Task to carry out -
Reproduce the records below exactly as they are written.

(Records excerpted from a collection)
——

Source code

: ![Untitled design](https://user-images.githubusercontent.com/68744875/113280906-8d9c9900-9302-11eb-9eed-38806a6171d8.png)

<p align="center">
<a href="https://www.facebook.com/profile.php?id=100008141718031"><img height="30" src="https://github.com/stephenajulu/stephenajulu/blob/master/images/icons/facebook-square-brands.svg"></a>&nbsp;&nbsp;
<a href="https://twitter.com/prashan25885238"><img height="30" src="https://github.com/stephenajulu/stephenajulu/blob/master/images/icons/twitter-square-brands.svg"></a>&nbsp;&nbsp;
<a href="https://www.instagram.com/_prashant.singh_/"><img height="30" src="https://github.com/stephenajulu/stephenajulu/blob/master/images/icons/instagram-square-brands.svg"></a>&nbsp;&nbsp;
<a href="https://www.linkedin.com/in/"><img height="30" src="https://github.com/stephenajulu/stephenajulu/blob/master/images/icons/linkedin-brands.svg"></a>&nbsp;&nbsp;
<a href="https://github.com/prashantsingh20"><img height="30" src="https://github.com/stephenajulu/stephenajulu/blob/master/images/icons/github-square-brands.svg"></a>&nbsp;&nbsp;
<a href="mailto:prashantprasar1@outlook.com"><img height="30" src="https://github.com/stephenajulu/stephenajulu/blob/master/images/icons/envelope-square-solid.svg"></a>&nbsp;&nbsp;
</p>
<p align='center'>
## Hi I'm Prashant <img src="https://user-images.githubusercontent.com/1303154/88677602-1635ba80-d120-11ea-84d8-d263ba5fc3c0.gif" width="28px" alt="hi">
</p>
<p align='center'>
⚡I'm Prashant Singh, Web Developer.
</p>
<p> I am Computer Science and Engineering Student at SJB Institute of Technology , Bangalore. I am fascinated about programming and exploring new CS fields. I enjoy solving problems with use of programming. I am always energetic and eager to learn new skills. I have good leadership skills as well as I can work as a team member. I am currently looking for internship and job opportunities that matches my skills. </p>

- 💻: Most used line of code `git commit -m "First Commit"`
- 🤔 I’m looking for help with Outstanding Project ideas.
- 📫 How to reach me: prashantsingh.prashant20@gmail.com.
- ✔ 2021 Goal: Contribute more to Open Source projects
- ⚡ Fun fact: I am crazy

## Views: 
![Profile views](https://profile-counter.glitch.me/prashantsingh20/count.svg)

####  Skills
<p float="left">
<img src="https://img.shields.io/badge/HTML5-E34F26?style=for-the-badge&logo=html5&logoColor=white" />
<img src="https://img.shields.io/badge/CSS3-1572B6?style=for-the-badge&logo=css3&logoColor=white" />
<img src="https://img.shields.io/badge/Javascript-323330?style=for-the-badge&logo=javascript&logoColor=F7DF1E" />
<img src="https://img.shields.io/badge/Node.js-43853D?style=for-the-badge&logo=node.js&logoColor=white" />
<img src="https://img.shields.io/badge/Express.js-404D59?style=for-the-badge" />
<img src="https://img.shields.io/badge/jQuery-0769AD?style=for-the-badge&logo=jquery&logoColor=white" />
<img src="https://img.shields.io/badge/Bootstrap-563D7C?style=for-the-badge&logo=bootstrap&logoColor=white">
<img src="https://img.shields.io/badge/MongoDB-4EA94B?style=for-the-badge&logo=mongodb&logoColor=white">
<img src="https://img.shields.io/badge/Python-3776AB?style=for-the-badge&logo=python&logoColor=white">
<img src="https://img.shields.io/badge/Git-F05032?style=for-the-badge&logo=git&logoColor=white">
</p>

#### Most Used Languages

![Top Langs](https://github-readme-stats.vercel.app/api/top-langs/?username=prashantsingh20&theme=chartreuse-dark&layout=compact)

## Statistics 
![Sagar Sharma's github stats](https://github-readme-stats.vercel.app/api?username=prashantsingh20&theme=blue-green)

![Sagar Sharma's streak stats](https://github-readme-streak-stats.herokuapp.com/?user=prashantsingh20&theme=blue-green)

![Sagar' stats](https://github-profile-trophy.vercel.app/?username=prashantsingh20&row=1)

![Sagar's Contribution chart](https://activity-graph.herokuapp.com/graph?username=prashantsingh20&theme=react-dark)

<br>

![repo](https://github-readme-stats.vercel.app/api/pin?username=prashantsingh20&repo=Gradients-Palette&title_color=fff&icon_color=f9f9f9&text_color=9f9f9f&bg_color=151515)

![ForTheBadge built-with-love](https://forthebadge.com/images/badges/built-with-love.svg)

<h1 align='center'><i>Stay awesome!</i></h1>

——

Problem solution -
Source code

: ![Untitled design](https://user-images.githubusercontent.com/68744875/113280906-8d9c9900-9302-11eb-9eed-38806a6171d8.png)

<p align="center">
<a href="https://www.facebook.com/profile.php?id=100008141718031"><img height="30" src="https://github.com/stephenajulu/stephenajulu/blob/master/images/icons/facebook-square-brands.svg"></a>&nbsp;&nbsp;
<a href="https://twitter.com/prashan25885238"><img height="30" src="https://github.com/stephenajulu/stephenajulu/blob/master/images/icons/twitter-square-brands.svg"></a>&nbsp;&nbsp;
<a href="https://www.instagram.com/_prashant.singh_/"><img height="30" src="https://github.com/stephenajulu/stephenajulu/blob/master/images/icons/instagram-square-brands.svg"></a>&nbsp;&nbsp;
<a href="https://www.linkedin.com/in/"><img height="30" src="https://github.com/stephenajulu/stephenajulu/blob/master/images/icons/linkedin-brands.svg"></a>&nbsp;&nbsp;
<a href="https://github.com/prashantsingh20"><img height="30" src="https://github.com/stephenajulu/stephenajulu/blob/master/images/icons/github-square-brands.svg"></a>&nbsp;&nbsp;
<a href="mailto:prashantprasar1@outlook.com"><img height="30" src="https://github.com/stephenajulu/stephenajulu/blob/master/images/icons/envelope-square-solid.svg"></a>&nbsp;&nbsp;
</p>
<p align='center'>
## Hi I'm Prashant <img src="https://user-images.githubusercontent.com/1303154/88677602-1635ba80-d120-11ea-84d8-d263ba5fc3c0.gif" width="28px" alt="hi">
</p>
<p align='center'>
⚡I'm Prashant Singh, Web Developer.
</p>
<p> I am Computer Science and Engineering Student at SJB Institute of Technology , Bangalore. I am fascinated about programming and exploring new CS fields. I enjoy solving problems with use of programming. I am always energetic and eager to learn new skills. I have good leadership skills as well as I can work as a team member. I am currently looking for internship and job opportunities that matches my skills. </p>

- 💻: Most used line of code `git commit -m "First Commit"`
- 🤔 I’m looking for help with Outstanding Project ideas.
- 📫 How to reach me: prashantsingh.prashant20@gmail.com.
- ✔ 2021 Goal: Contribute more to Open Source projects
- ⚡ Fun fact: I am crazy

## Views: 
![Profile views](https://profile-counter.glitch.me/prashantsingh20/count.svg)

####  Skills
<p float="left">
<img src="https://img.shields.io/badge/HTML5-E34F26?style=for-the-badge&logo=html5&logoColor=white" />
<img src="https://img.shields.io/badge/CSS3-1572B6?style=for-the-badge&logo=css3&logoColor=white" />
<img src="https://img.shields.io/badge/Javascript-323330?style=for-the-badge&logo=javascript&logoColor=F7DF1E" />
<img src="https://img.shields.io/badge/Node.js-43853D?style=for-the-badge&logo=node.js&logoColor=white" />
<img src="https://img.shields.io/badge/Express.js-404D59?style=for-the-badge" />
<img src="https://img.shields.io/badge/jQuery-0769AD?style=for-the-badge&logo=jquery&logoColor=white" />
<img src="https://img.shields.io/badge/Bootstrap-563D7C?style=for-the-badge&logo=bootstrap&logoColor=white">
<img src="https://img.shields.io/badge/MongoDB-4EA94B?style=for-the-badge&logo=mongodb&logoColor=white">
<img src="https://img.shields.io/badge/Python-3776AB?style=for-the-badge&logo=python&logoColor=white">
<img src="https://img.shields.io/badge/Git-F05032?style=for-the-badge&logo=git&logoColor=white">
</p>

#### Most Used Languages

![Top Langs](https://github-readme-stats.vercel.app/api/top-langs/?username=prashantsingh20&theme=chartreuse-dark&layout=compact)

## Statistics 
![Sagar Sharma's github stats](https://github-readme-stats.vercel.app/api?username=prashantsingh20&theme=blue-green)

![Sagar Sharma's streak stats](https://github-readme-streak-stats.herokuapp.com/?user=prashantsingh20&theme=blue-green)

![Sagar' stats](https://github-profile-trophy.vercel.app/?username=prashantsingh20&row=1)

![Sagar's Contribution chart](https://activity-graph.herokuapp.com/graph?username=prashantsingh20&theme=react-dark)

<br>

![repo](https://github-readme-stats.vercel.app/api/pin?username=prashantsingh20&repo=Gradients-Palette&title_color=fff&icon_color=f9f9f9&text_color=9f9f9f&bg_color=151515)

![ForTheBadge built-with-love](https://forthebadge.com/images/badges/built-with-love.svg)

<h1 align='center'><i>Stay awesome!</i></h1>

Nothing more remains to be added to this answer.